**ACTIVITY**: Print, exactly as they appear in the listing below, the lines from the line with "Estos son todos" to the line with "Demuestre que para", with both end lines kept.

**DATA TO USE**:
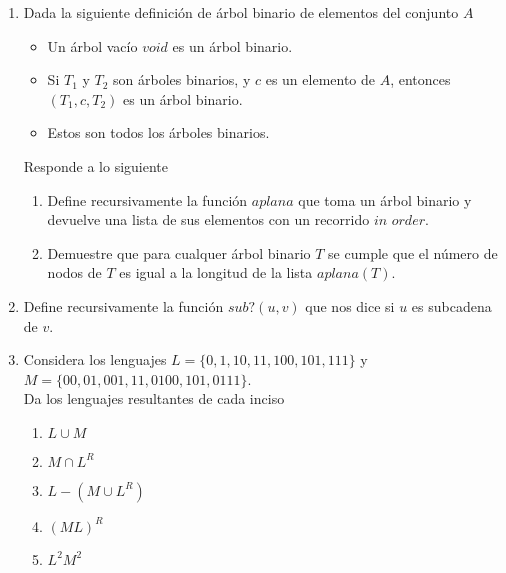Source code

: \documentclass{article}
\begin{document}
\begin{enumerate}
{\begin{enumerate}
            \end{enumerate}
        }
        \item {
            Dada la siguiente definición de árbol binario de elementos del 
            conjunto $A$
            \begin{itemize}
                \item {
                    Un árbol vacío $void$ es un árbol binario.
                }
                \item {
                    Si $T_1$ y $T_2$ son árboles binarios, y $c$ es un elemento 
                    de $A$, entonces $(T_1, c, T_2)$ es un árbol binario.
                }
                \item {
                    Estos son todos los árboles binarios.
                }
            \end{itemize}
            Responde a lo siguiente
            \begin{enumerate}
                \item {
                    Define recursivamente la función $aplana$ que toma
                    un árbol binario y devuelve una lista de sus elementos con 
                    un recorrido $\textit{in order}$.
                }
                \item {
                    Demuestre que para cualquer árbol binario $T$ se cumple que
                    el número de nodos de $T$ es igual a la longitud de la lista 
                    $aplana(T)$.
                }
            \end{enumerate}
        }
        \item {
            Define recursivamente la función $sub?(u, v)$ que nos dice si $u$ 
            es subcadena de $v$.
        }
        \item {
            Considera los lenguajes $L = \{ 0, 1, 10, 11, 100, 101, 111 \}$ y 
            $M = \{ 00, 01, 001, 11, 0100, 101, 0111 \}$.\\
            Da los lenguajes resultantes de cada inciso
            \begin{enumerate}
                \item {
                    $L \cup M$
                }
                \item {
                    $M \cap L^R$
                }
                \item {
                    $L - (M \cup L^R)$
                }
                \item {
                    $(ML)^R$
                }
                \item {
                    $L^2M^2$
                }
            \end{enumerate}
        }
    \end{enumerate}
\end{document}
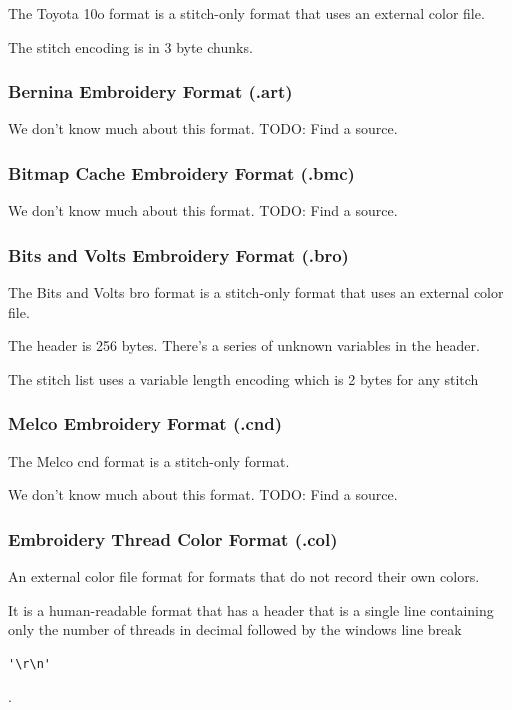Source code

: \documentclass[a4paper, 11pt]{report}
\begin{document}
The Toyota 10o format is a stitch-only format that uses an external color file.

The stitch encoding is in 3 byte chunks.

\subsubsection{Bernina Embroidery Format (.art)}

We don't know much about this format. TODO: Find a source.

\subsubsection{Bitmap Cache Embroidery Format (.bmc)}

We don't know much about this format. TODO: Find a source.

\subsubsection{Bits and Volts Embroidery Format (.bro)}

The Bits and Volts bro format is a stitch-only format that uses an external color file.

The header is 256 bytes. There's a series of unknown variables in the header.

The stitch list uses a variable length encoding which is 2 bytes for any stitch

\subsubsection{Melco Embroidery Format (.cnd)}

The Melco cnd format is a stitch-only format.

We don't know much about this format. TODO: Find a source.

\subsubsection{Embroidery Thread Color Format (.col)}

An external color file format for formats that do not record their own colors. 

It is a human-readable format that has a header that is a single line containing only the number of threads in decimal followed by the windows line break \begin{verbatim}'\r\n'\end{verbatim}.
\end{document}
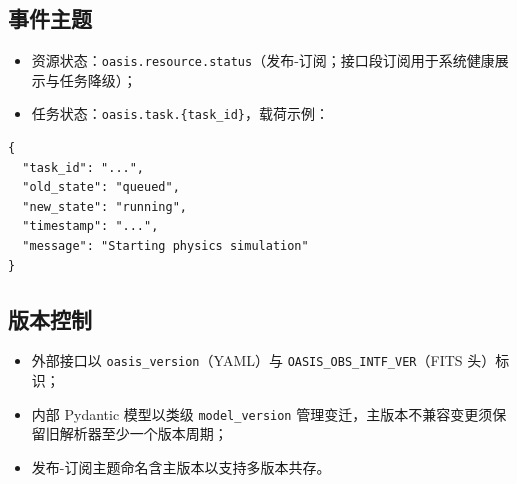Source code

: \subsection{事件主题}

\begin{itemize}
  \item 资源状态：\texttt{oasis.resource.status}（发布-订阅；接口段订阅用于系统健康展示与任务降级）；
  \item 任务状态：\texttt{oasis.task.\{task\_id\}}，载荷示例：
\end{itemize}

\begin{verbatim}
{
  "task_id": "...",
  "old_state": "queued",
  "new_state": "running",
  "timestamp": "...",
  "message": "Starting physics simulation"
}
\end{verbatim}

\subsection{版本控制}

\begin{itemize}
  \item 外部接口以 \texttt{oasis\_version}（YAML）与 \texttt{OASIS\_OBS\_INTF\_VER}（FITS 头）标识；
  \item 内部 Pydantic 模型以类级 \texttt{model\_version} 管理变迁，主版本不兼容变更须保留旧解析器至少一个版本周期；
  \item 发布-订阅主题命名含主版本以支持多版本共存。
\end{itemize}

**REPLY TO THE TASK**:
                    Estos son todos los árboles binarios.
                }
            \end{itemize}
            Responde a lo siguiente
            \begin{enumerate}
                \item {
                    Define recursivamente la función $aplana$ que toma
                    un árbol binario y devuelve una lista de sus elementos con 
                    un recorrido $\textit{in order}$.
                }
                \item {
                    Demuestre que para cualquer árbol binario $T$ se cumple que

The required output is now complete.